What is needed: Search the entries for lines with the string "badges" and say how many there are, giving only the number.

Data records
━━━━━━━━━━

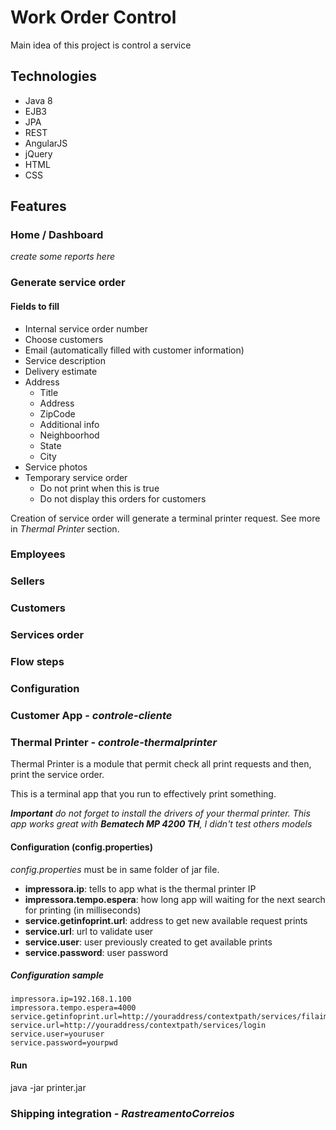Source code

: # Work Order Control

Main idea of this project is control a service

## Technologies

- Java 8
- EJB3
- JPA
- REST
- AngularJS
- jQuery
- HTML
- CSS

## Features

### Home / Dashboard
*create some reports here*

### Generate service order
#### Fields to fill
- Internal service order number
- Choose customers
- Email (automatically filled with customer information)
- Service description
- Delivery estimate
- Address
    - Title
    - Address
    - ZipCode
    - Additional info
    - Neighboorhod
    - State
    - City
- Service photos
- Temporary service order
    - Do not print when this is true
    - Do not display this orders for customers

Creation of service order will generate a terminal printer request. See more in *Thermal Printer* section.

### Employees
### Sellers
### Customers
### Services order
### Flow steps
### Configuration
### Customer App - *controle-cliente*
### Thermal Printer - *controle-thermalprinter*
Thermal Printer is a module that permit check all print requests and then, print the service order.

This is a terminal app that you run to effectively print something.

***Important** do not forget to install the drivers of your thermal printer. This app works great with **Bematech MP 4200 TH**, I didn't test others models*

#### Configuration (config.properties)
*config.properties* must be in same folder of jar file.
- **impressora.ip**: tells to app what is the thermal printer IP
- **impressora.tempo.espera**: how long app will waiting for the next search for printing (in milliseconds)
- **service.getinfoprint.url**: address to get new available request prints
- **service.url**: url to validate user
- **service.user**: user previously created to get available prints
- **service.password**: user password

##### Configuration sample
```
impressora.ip=192.168.1.100
impressora.tempo.espera=4000
service.getinfoprint.url=http://youraddress/contextpath/services/filaimpressora
service.url=http://youraddress/contextpath/services/login
service.user=youruser
service.password=yourpwd
```

#### Run
java -jar printer.jar

### Shipping integration - *RastreamentoCorreios*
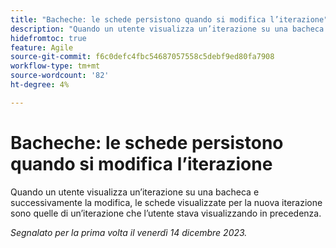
 ```yaml
---
title: "Bacheche: le schede persistono quando si modifica l’iterazione"
description: "Quando un utente visualizza un’iterazione su una bacheca e successivamente la modifica, le schede visualizzate per la nuova iterazione sono quelle di un’iterazione che l’utente stava visualizzando in precedenza."
hidefromtoc: true
feature: Agile
source-git-commit: f6c0defc4fbc54687057558c5debf9ed80fa7908
workflow-type: tm+mt
source-wordcount: '82'
ht-degree: 4%

---
```



# Bacheche: le schede persistono quando si modifica l’iterazione

Quando un utente visualizza un’iterazione su una bacheca e successivamente la modifica, le schede visualizzate per la nuova iterazione sono quelle di un’iterazione che l’utente stava visualizzando in precedenza.

_Segnalato per la prima volta il venerdì 14 dicembre 2023._
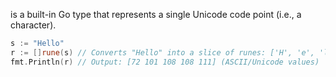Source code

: is a built-in Go type that represents a single Unicode code point (i.e., a character).
```go
s := "Hello"
r := []rune(s) // Converts "Hello" into a slice of runes: ['H', 'e', 'l', 'l', 'o']
fmt.Println(r) // Output: [72 101 108 108 111] (ASCII/Unicode values)
```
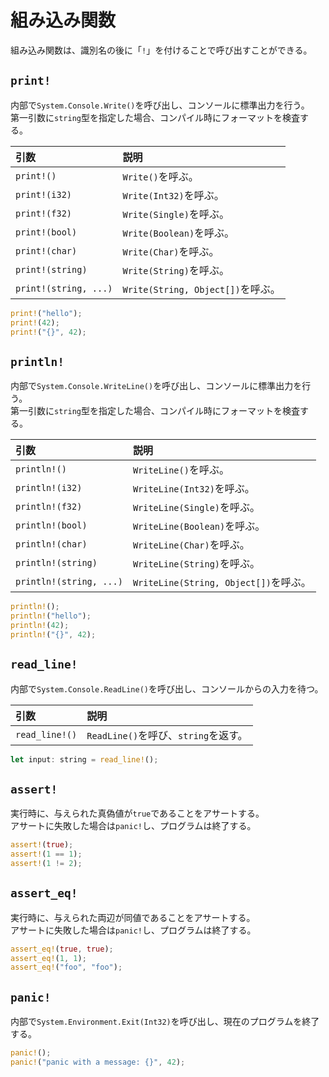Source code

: # 組み込み関数

組み込み関数は、識別名の後に「`!`」を付けることで呼び出すことができる。

## `print!`

内部で`System.Console.Write()`を呼び出し、コンソールに標準出力を行う。  
第一引数に`string`型を指定した場合、コンパイル時にフォーマットを検査する。

| 引数                  | 説明                              |
| :-------------------- | :-------------------------------- |
| `print!()`            | `Write()`を呼ぶ。                 |
| `print!(i32)`         | `Write(Int32)`を呼ぶ。            |
| `print!(f32)`         | `Write(Single)`を呼ぶ。           |
| `print!(bool)`        | `Write(Boolean)`を呼ぶ。          |
| `print!(char)`        | `Write(Char)`を呼ぶ。             |
| `print!(string)`      | `Write(String)`を呼ぶ。           |
| `print!(string, ...)` | `Write(String, Object[])`を呼ぶ。 |

```rust
print!("hello");
print!(42);
print!("{}", 42);
```

## `println!`

内部で`System.Console.WriteLine()`を呼び出し、コンソールに標準出力を行う。  
第一引数に`string`型を指定した場合、コンパイル時にフォーマットを検査する。

| 引数                    | 説明                                  |
| :---------------------- | :------------------------------------ |
| `println!()`            | `WriteLine()`を呼ぶ。                 |
| `println!(i32)`         | `WriteLine(Int32)`を呼ぶ。            |
| `println!(f32)`         | `WriteLine(Single)`を呼ぶ。           |
| `println!(bool)`        | `WriteLine(Boolean)`を呼ぶ。          |
| `println!(char)`        | `WriteLine(Char)`を呼ぶ。             |
| `println!(string)`      | `WriteLine(String)`を呼ぶ。           |
| `println!(string, ...)` | `WriteLine(String, Object[])`を呼ぶ。 |

```rust
println!();
println!("hello");
println!(42);
println!("{}", 42);
```

## `read_line!`

内部で`System.Console.ReadLine()`を呼び出し、コンソールからの入力を待つ。

| 引数                    | 説明                                 |
| :---------------------- | :----------------------------------- |
| `read_line!()`          | `ReadLine()`を呼び、`string`を返す。 |

```rust
let input: string = read_line!();
```

## `assert!`

実行時に、与えられた真偽値が`true`であることをアサートする。  
アサートに失敗した場合は`panic!`し、プログラムは終了する。

```rust
assert!(true);
assert!(1 == 1);
assert!(1 != 2);
```

## `assert_eq!`

実行時に、与えられた両辺が同値であることをアサートする。  
アサートに失敗した場合は`panic!`し、プログラムは終了する。

```rust
assert_eq!(true, true);
assert_eq!(1, 1);
assert_eq!("foo", "foo");
```

## `panic!`

内部で`System.Environment.Exit(Int32)`を呼び出し、現在のプログラムを終了する。

```rust
panic!();
panic!("panic with a message: {}", 42);
```

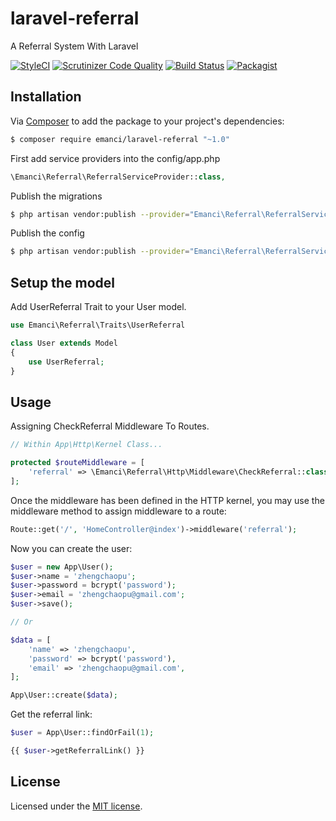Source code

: # laravel-referral

A Referral System With Laravel

[![StyleCI](https://styleci.io/repos/115917817/shield?branch=master)](https://styleci.io/repos/115917817)
[![Scrutinizer Code Quality](https://scrutinizer-ci.com/g/emanci/laravel-referral/badges/quality-score.png?b=master)](https://scrutinizer-ci.com/g/emanci/laravel-referral/?branch=master)
[![Build Status](https://scrutinizer-ci.com/g/emanci/laravel-referral/badges/build.png?b=master)](https://scrutinizer-ci.com/g/emanci/laravel-referral/build-status/master)
[![Packagist](https://img.shields.io/packagist/l/doctrine/orm.svg)](https://packagist.org/packages/emanci/laravel-referral)

## Installation

Via [Composer](https://getcomposer.org) to add the package to your project's dependencies:

```bash
$ composer require emanci/laravel-referral "~1.0"
```

First add service providers into the config/app.php

```php
\Emanci\Referral\ReferralServiceProvider::class,
```

Publish the migrations

```bash
$ php artisan vendor:publish --provider="Emanci\Referral\ReferralServiceProvider" --tag="migrations"
```

Publish the config

```bash
$ php artisan vendor:publish --provider="Emanci\Referral\ReferralServiceProvider" --tag="config"
```

## Setup the model

Add UserReferral Trait to your User model.

```php
use Emanci\Referral\Traits\UserReferral

class User extends Model
{
    use UserReferral;
}
```

## Usage

Assigning CheckReferral Middleware To Routes.

```php
// Within App\Http\Kernel Class...

protected $routeMiddleware = [
    'referral' => \Emanci\Referral\Http\Middleware\CheckReferral::class,
];
```

Once the middleware has been defined in the HTTP kernel, you may use the middleware method to assign middleware to a route:

```php
Route::get('/', 'HomeController@index')->middleware('referral');
```

Now you can create the user:

```php
$user = new App\User();
$user->name = 'zhengchaopu';
$user->password = bcrypt('password');
$user->email = 'zhengchaopu@gmail.com';
$user->save();

// Or

$data = [
    'name' => 'zhengchaopu',
    'password' => bcrypt('password'),
    'email' => 'zhengchaopu@gmail.com',
];

App\User::create($data);
```

Get the referral link:

```php
$user = App\User::findOrFail(1);

{{ $user->getReferralLink() }}
```


## License

Licensed under the [MIT license](https://github.com/emanci/laravel-referral/blob/master/LICENSE).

━━━━━━━━━━

Response area: 2